Dr. Kiran Mian, Hudson Dermatology & Laser Surgery | Skin | New York

Treatment of sun spots starts with prevention! Wearing sunscreen with an SPF of 30 or higher thirty minutes before sun exposure can protect the skin from the UV rays responsible for sun spots. Reapplication is key, as the protection from sunscreen only lasts for about 90 minutes. Physically protecting our skin, especially areas more prone to sun spots, is also very helpful. Sun spots can form anywhere but are more commonly seen on areas of projection where the sun hits first—the tops of our cheekbones, nose, chin, as well as our arms and hands. In women, the décolleté is a very common area for sun damage and the development of solar lentigines. In men and women, we see sun spots develop on the tops of the shoulders and ears as well. 

Various ingredients are available and used as treatments for sun spots. Vitamin C is an antioxidant with lightening properties—it prevents pigment formation and lightens existing pigment. Vitamin C serums can help fade sun spots over time. Hydroquinone is a bleaching agent, used to lighten stubborn sun spots. Azelaic acid, niacinamide, and kojic acid are other ingredients found in topical formulations—regimented use can lighten sun spots over time. 

Chemical peels and lasers are other options for treating sun spots. In-office chemical peels use various acids to exfoliate the skin, gently removing sun damage. Lasers are powerful devices that use photo energy to target the pigment that causes sun spots—these can be the most effective way to treat solar lentigines. 

All skin types can develop sun spots! In fact, I see them more commonly in my darker skin type patients as they don’t wear sunscreen as often. This is why it's important for all skin types to practice sun protection. 

For more information, visit Dr. Mian's website and Instagram!

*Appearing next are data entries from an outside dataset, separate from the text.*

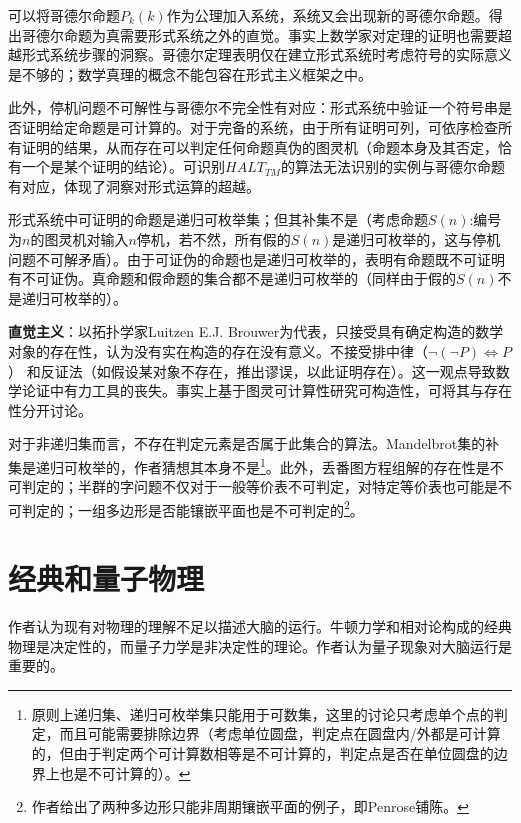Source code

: \par 可以将哥德尔命题$P_k(k)$作为公理加入系统，系统又会出现新的哥德尔命题。得出哥德尔命题为真需要形式系统之外的直觉。事实上数学家对定理的证明也需要超越形式系统步骤的洞察。哥德尔定理表明仅在建立形式系统时考虑符号的实际意义是不够的；数学真理的概念不能包容在形式主义框架之中。

\par 此外，停机问题不可解性与哥德尔不完全性有对应：形式系统中验证一个符号串是否证明给定命题是可计算的。对于完备的系统，由于所有证明可列，可依序检查所有证明的结果，从而存在可以判定任何命题真伪的图灵机（命题本身及其否定，恰有一个是某个证明的结论）。可识别$HALT_{TM}$的算法无法识别的实例与哥德尔命题有对应，体现了洞察对形式运算的超越。

\par 形式系统中可证明的命题是递归可枚举集；但其补集不是（考虑命题$S(n)$:编号为$n$的图灵机对输入$n$停机，若不然，所有假的$S(n)$是递归可枚举的，这与停机问题不可解矛盾）。由于可证伪的命题也是递归可枚举的，表明有命题既不可证明有不可证伪。真命题和假命题的集合都不是递归可枚举的（同样由于假的$S(n)$不是递归可枚举的）。

\par \textbf{直觉主义}：以拓扑学家Luitzen E.J. Brouwer为代表，只接受具有确定构造的数学对象的存在性，认为没有实在构造的存在没有意义。不接受排中律（$\lnot (\lnot P) \iff P$） 和反证法（如假设某对象不存在，推出谬误，以此证明存在）。这一观点导致数学论证中有力工具的丧失。事实上基于图灵可计算性研究可构造性，可将其与存在性分开讨论。

\par 对于非递归集而言，不存在判定元素是否属于此集合的算法。Mandelbrot集的补集是递归可枚举的，作者猜想其本身不是\footnote{原则上递归集、递归可枚举集只能用于可数集，这里的讨论只考虑单个点的判定，而且可能需要排除边界（考虑单位圆盘，判定点在圆盘内/外都是可计算的，但由于判定两个可计算数相等是不可计算的，判定点是否在单位圆盘的边界上也是不可计算的）。}。此外，丢番图方程组解的存在性是不可判定的；半群的字问题不仅对于一般等价表不可判定，对特定等价表也可能是不可判定的；一组多边形是否能镶嵌平面也是不可判定的\footnote{作者给出了两种多边形只能非周期镶嵌平面的例子，即Penrose铺陈。}。

\section{经典和量子物理}
\par 作者认为现有对物理的理解不足以描述大脑的运行。牛顿力学和相对论构成的经典物理是决定性的，而量子力学是非决定性的理论。作者认为量子现象对大脑运行是重要的。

Dr. Bertha Baum | Skin | Miami/Ft. Lauderdale

There are many different ways of treating brown spots, lentigines, or sun spots. One of the most commonly used treatments is medicated creams that have been scientifically proven to decrease pigmentation and treat sun spots. Great medicated creams include ingredients such as azelaic acid, mandelic acid, tranexamic acid, ascorbic acid (vitamin C), niacinamide, cysteamine, tretinoin, and hydroquinone. Also, many different professional or medical peels in the market work great.

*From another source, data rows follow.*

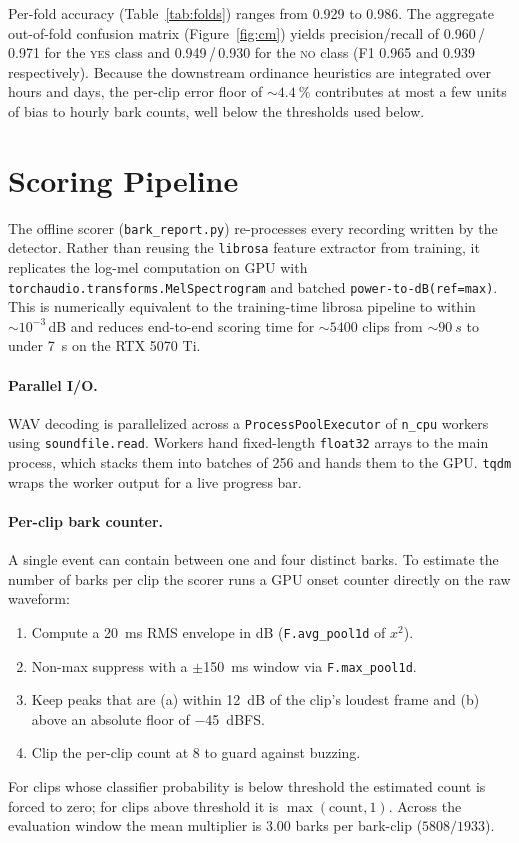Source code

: \documentclass[10pt,twocolumn]{article}
\begin{document}
Per-fold accuracy (Table~\ref{tab:folds}) ranges from \num{0.929} to
\num{0.986}. The aggregate out-of-fold confusion matrix
(Figure~\ref{fig:cm}) yields precision/recall of
\num{0.960}\,/\,\num{0.971} for the \textsc{yes} class and
\num{0.949}\,/\,\num{0.930} for the \textsc{no} class (F1 \num{0.965}
and \num{0.939} respectively). Because the downstream ordinance
heuristics are integrated over hours and days, the per-clip error
floor of ${\sim}\SI{4.4}{\percent}$ contributes at most a few units
of bias to hourly bark counts, well below the thresholds used below.

\section{Scoring Pipeline}
The offline scorer (\texttt{bark\_report.py}) re-processes every
recording written by the detector. Rather than reusing the
\texttt{librosa} feature extractor from training, it replicates the
log-mel computation on GPU with
\texttt{torchaudio.transforms.MelSpectrogram} and batched
\texttt{power-to-dB(ref=max)}. This is numerically equivalent to the
training-time librosa pipeline to within ${\sim}10^{-3}$\,dB and
reduces end-to-end scoring time for ${\sim}5400$ clips from
${\sim}\SI{90}{s}$ to under \SI{7}{s} on the RTX 5070 Ti.

\paragraph{Parallel I/O.} WAV decoding is parallelized across a
\texttt{ProcessPoolExecutor} of \texttt{n\_cpu} workers using
\texttt{soundfile.read}. Workers hand fixed-length
\texttt{float32} arrays to the main process, which stacks them into
batches of \num{256} and hands them to the GPU. \texttt{tqdm} wraps
the worker output for a live progress bar.

\paragraph{Per-clip bark counter.} A single event can contain between
one and four distinct barks. To estimate the number of barks per clip
the scorer runs a GPU onset counter directly on the raw waveform:
\begin{enumerate}
  \item Compute a \SI{20}{ms} RMS envelope in dB
        (\texttt{F.avg\_pool1d} of $x^2$).
  \item Non-max suppress with a $\pm$\SI{150}{ms} window via
        \texttt{F.max\_pool1d}.
  \item Keep peaks that are (a) within \SI{12}{dB} of the clip's
        loudest frame and (b) above an absolute floor of
        \SI{-45}{dBFS}.
  \item Clip the per-clip count at \num{8} to guard against buzzing.
\end{enumerate}
For clips whose classifier probability is below threshold the estimated
count is forced to zero; for clips above threshold it is
$\max(\text{count},1)$. Across the evaluation window the mean
multiplier is \num{3.00} barks per bark-clip
($5808 / 1933$).
\end{document}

In the office, we treat brown spots with lasers that target pigmentation. Depending on the skin type and type of pigmentation, the IPL, alexandrite, switch lasers, pico, and resurfacing treatments are used to treat brown spots very effectively. Microneedling and other treatments can also be used to treat sun spots.

When your sun spots go away, they can come back in the same place, as melanin has memory. So when it comes to maintenance, the most crucial aspect is sun protection, sunscreen, and vitamins such as Heliocare (I refer to it as an oral sunscreen) is an excellent antioxidant. Applied sunscreen and reapplication every two hours in conjunction with the vitamins and sun safety works best.

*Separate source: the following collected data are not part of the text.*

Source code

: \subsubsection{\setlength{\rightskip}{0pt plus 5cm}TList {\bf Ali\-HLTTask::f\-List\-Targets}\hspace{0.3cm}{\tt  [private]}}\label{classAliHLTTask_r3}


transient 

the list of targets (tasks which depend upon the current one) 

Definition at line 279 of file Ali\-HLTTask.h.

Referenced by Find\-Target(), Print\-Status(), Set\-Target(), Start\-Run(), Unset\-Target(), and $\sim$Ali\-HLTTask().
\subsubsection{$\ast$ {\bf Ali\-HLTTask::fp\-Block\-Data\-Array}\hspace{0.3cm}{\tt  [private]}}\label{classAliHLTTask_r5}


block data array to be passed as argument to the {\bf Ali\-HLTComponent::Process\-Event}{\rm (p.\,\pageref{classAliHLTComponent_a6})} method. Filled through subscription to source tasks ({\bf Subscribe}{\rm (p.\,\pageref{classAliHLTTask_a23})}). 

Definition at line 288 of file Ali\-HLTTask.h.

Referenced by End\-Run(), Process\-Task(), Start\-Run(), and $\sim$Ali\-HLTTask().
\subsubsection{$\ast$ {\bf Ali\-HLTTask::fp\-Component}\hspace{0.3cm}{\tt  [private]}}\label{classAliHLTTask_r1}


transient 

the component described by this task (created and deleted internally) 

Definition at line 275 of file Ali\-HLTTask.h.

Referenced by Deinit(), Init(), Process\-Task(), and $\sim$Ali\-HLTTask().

Keep in mind that you can still get sun spots when you wear sunscreen. That’s why reapplication is key and other sources of protection such as seeking shade, umbrellas and hats, oral antioxidants, and protective clothing.

Sun spots form most commonly lateral to the eyes and on the nasal area, but they can happen everywhere. High-risk areas (forgotten areas) such as the lips and ears should be areas to pay more attention to. The Fitzpatrick scale 1-3 tends to have less protection from the sun and will create sun spots easier. However, darker skin types when they develop hyperpigmentation are harder to treat.